[Data excerpts]
--- START ---
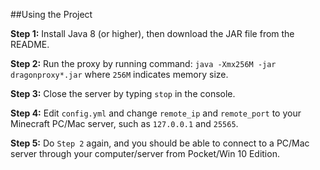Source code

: ##Using the Project

**Step 1:** Install Java 8 (or higher), then download the JAR file from the README.

**Step 2:** Run the proxy by running command: `java -Xmx256M -jar dragonproxy*.jar` where `256M` indicates memory size.

**Step 3:** Close the server by typing `stop` in the console. 

**Step 4:** Edit `config.yml` and change `remote_ip` and `remote_port` to your Minecraft PC/Mac server, such as `127.0.0.1` and `25565`. 

**Step 5:** Do `Step 2` again, and you should be able to connect to a PC/Mac server through your computer/server from Pocket/Win 10 Edition. 
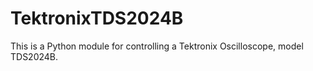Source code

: TektronixTDS2024B
=================

This is a Python module for controlling a Tektronix Oscilloscope, model TDS2024B.
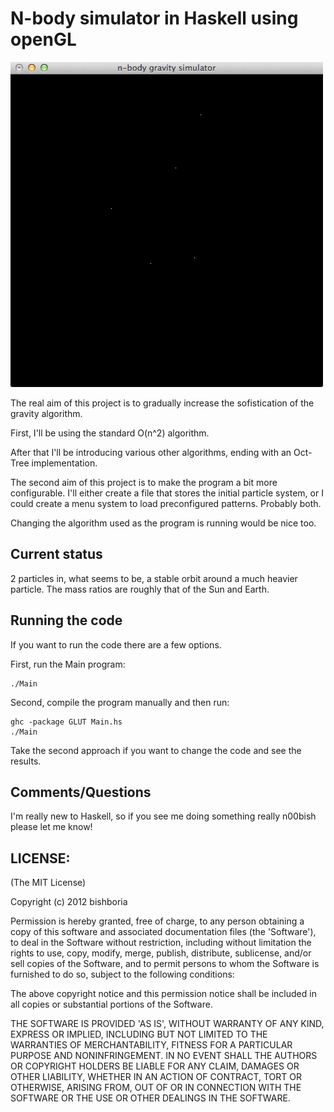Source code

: # N-body simulator in Haskell using openGL

![](https://github.com/bishboria/nbodysim/raw/master/n-body-sim-screen-grab.png)

The real aim of this project is to gradually increase the sofistication of the
gravity algorithm.

First, I'll be using the standard O(n^2) algorithm.

After that I'll be introducing various other algorithms, ending with an
Oct-Tree implementation.

The second aim of this project is to make the program a bit more configurable.
I'll either create a file that stores the initial particle system, or I could
create a menu system to load preconfigured patterns. Probably both.

Changing the algorithm used as the program is running would be nice too.

## Current status

2 particles in, what seems to be, a stable orbit around a much heavier
particle. The mass ratios are roughly that of the Sun and Earth.

## Running the code

If you want to run the code there are a few options.

First, run the Main program:

    ./Main

Second, compile the program manually and then run:

    ghc -package GLUT Main.hs
    ./Main

Take the second approach if you want to change the code and see the results.

## Comments/Questions

I'm really new to Haskell, so if you see me doing something really n00bish
please let me know!

## LICENSE:

(The MIT License)

Copyright (c) 2012 bishboria

Permission is hereby granted, free of charge, to any person obtaining
a copy of this software and associated documentation files (the
'Software'), to deal in the Software without restriction, including
without limitation the rights to use, copy, modify, merge, publish,
distribute, sublicense, and/or sell copies of the Software, and to
permit persons to whom the Software is furnished to do so, subject to
the following conditions:

The above copyright notice and this permission notice shall be
included in all copies or substantial portions of the Software.

THE SOFTWARE IS PROVIDED 'AS IS', WITHOUT WARRANTY OF ANY KIND,
EXPRESS OR IMPLIED, INCLUDING BUT NOT LIMITED TO THE WARRANTIES OF
MERCHANTABILITY, FITNESS FOR A PARTICULAR PURPOSE AND NONINFRINGEMENT.
IN NO EVENT SHALL THE AUTHORS OR COPYRIGHT HOLDERS BE LIABLE FOR ANY
CLAIM, DAMAGES OR OTHER LIABILITY, WHETHER IN AN ACTION OF CONTRACT,
TORT OR OTHERWISE, ARISING FROM, OUT OF OR IN CONNECTION WITH THE
SOFTWARE OR THE USE OR OTHER DEALINGS IN THE SOFTWARE.

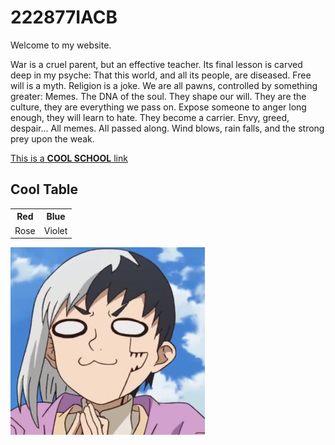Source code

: <html>
<body>
<h1>222877IACB</h1>
<p>Welcome to my website.</p>
<p>War is a cruel parent, but an effective teacher. Its final lesson is carved deep in my psyche: That this world, and all its people, are diseased. Free will is a myth. Religion is a joke. We are all pawns, controlled by something greater: Memes. The DNA of the soul. They shape our will. They are the culture, they are everything we pass on. Expose someone to anger long enough, they will learn to hate. They become a carrier. Envy, greed, despair... All memes. All passed along. Wind blows, rain falls, and the strong prey upon the weak.</p>
<a href="https://taltech.ee/">This is a <strong>COOL SCHOOL</strong> link</a>
<h2>Cool Table</h2>
<table>
<tr>
<th>Red</th>
<th>Blue</th>
</tr>
<tr>
<td>Rose</td>
<td>Violet</td>
</tr>
</table>
<img src="https://github.com/CookieTime26/CookieTime26.github.io/blob/main/fda2908588247be0b0facbbf64ec7311.png">
</body>
</html>
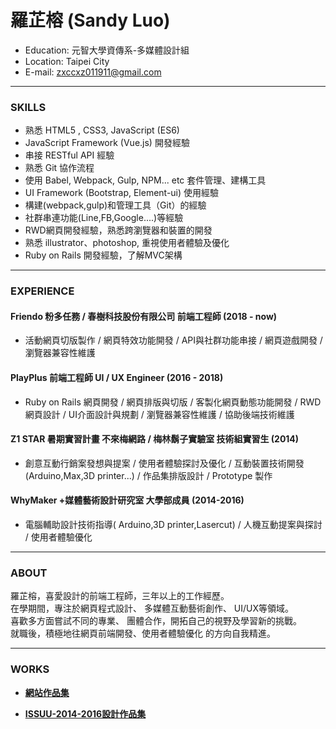 # 羅芷榕 (Sandy Luo)
- Education: 元智大學資傳系-多媒體設計組
- Location: Taipei City
- E-mail: zxccxz011911@gmail.com

<hr>

### SKILLS
- 熟悉 HTML5 , CSS3, JavaScript (ES6)
- JavaScript Framework (Vue.js) 開發經驗
- 串接 RESTful API 經驗
- 熟悉 Git 協作流程
- 使用 Babel, Webpack, Gulp, NPM... etc 套件管理、建構工具
- UI Framework (Bootstrap, Element-ui) 使用經驗
- 構建(webpack,gulp)和管理工具（Git）的經驗
- 社群串連功能(Line,FB,Google....)等經驗
- RWD網頁開發經驗，熟悉跨瀏覽器和裝置的開發
- 熟悉 illustrator、photoshop, 重視使用者體驗及優化
- Ruby on Rails 開發經驗，了解MVC架構
<hr>

### EXPERIENCE

#### Friendo 粉多任務 / 春樹科技股份有限公司 前端工程師 (2018 - now)
-  活動網頁切版製作 / 網頁特效功能開發 / API與社群功能串接 / 網頁遊戲開發 / 瀏覽器兼容性維護 

#### PlayPlus 前端工程師 UI / UX Engineer (2016 - 2018)
-  Ruby on Rails 網頁開發 / 網頁排版與切版 / 客製化網頁動態功能開發 / RWD網頁設計 / UI介面設計與規劃
 / 瀏覽器兼容性維護 / 協助後端技術維護

#### Z1 STAR 暑期實習計畫 不來梅網路 / 梅林鬍子實驗室  技術組實習生 (2014)
-  創意互動行銷案發想與提案  / 使用者體驗探討及優化 / 互動裝置技術開發(Arduino,Max,3D printer...) / 作品集排版設計 /
Prototype 製作

#### WhyMaker +媒體藝術設計研究室  大學部成員 (2014-2016)
-  電腦輔助設計技術指導( Arduino,3D printer,Lasercut) / 人機互動提案與探討 / 使用者體驗優化

<hr>

### ABOUT
羅芷榕，喜愛設計的前端工程師，三年以上的工作經歷。<br>
在學期間，專注於網頁程式設計、 多媒體互動藝術創作、 UI/UX等領域。<br>
喜歡多方面嘗試不同的專業、 團體合作，開拓自己的視野及學習新的挑戰。<br>
就職後，積極地往網頁前端開發、使用者體驗優化 的方向自我精進。

<hr>

### WORKS
- <a href="https://zxccxz0119.github.io/" target="_blank"><B>網站作品集</B></a> <BR>
<!-- - <a href="https://zxccxz0119.github.io/resume-web.jpg" target="_blank"><B>個人履歷(2018)</B></a> <BR> -->
- <a href="https://issuu.com/sandylo0119/docs/profolio______" target="_blank"><B>ISSUU-2014-2016設計作品集</B></a> <BR>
--- END ---
Aim of the task
Using the entries above, return each line in which the word "system" occurs.

Written solution
I'll either create a file that stores the initial particle system, or I could
create a menu system to load preconfigured patterns. Probably both.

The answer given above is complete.